Working data section start

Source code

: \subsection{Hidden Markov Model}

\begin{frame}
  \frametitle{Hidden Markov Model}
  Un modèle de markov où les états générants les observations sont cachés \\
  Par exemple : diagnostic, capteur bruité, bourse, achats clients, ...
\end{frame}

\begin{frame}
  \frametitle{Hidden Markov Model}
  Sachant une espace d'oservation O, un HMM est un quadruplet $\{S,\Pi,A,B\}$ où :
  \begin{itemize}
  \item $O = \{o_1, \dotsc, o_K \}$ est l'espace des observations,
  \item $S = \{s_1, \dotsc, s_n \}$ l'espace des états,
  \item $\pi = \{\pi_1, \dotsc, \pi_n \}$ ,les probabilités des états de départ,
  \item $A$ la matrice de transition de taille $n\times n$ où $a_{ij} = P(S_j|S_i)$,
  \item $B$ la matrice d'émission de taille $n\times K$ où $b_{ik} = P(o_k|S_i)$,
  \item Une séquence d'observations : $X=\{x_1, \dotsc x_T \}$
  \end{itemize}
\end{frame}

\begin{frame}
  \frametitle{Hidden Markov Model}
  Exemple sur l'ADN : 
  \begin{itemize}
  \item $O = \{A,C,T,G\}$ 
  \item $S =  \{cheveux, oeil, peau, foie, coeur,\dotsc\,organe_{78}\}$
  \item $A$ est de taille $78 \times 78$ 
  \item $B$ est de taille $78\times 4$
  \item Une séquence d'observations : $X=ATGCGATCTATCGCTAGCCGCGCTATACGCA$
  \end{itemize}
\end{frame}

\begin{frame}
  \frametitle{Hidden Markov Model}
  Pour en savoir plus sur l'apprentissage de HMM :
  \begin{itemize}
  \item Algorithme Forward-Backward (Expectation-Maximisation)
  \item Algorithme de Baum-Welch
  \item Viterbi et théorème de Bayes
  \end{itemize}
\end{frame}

Working data section end
Working data section start

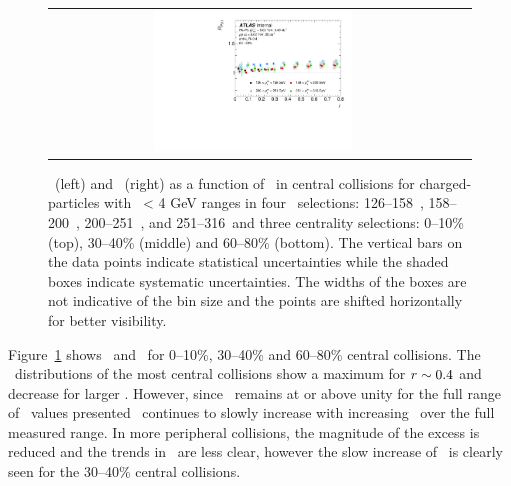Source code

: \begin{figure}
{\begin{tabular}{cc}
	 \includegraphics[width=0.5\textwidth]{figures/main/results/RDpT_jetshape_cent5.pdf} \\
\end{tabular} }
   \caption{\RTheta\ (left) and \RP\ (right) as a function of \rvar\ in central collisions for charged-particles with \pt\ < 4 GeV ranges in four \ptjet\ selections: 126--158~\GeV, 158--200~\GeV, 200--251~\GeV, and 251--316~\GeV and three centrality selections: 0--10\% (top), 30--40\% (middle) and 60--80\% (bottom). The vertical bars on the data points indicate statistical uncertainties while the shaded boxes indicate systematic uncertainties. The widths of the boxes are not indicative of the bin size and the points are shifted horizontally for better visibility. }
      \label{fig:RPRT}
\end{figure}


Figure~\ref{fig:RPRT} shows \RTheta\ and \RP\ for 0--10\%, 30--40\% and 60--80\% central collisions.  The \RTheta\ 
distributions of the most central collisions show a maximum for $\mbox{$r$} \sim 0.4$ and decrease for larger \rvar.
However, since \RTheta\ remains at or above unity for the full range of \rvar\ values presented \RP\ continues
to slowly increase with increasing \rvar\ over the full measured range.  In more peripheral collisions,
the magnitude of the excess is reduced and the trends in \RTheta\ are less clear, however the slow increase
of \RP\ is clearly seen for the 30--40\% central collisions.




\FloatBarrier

Working data section end

> [Activity]: Among the lines of the data, which ones contain the word "central"? Show them.

> [Result]:
   \caption{\RTheta\ (left) and \RP\ (right) as a function of \rvar\ in central collisions for charged-particles with \pt\ < 4 GeV ranges in four \ptjet\ selections: 126--158~\GeV, 158--200~\GeV, 200--251~\GeV, and 251--316~\GeV and three centrality selections: 0--10\% (top), 30--40\% (middle) and 60--80\% (bottom). The vertical bars on the data points indicate statistical uncertainties while the shaded boxes indicate systematic uncertainties. The widths of the boxes are not indicative of the bin size and the points are shifted horizontally for better visibility. }
Figure~\ref{fig:RPRT} shows \RTheta\ and \RP\ for 0--10\%, 30--40\% and 60--80\% central collisions.  The \RTheta\ 
distributions of the most central collisions show a maximum for $\mbox{$r$} \sim 0.4$ and decrease for larger \rvar.
of \RP\ is clearly seen for the 30--40\% central collisions.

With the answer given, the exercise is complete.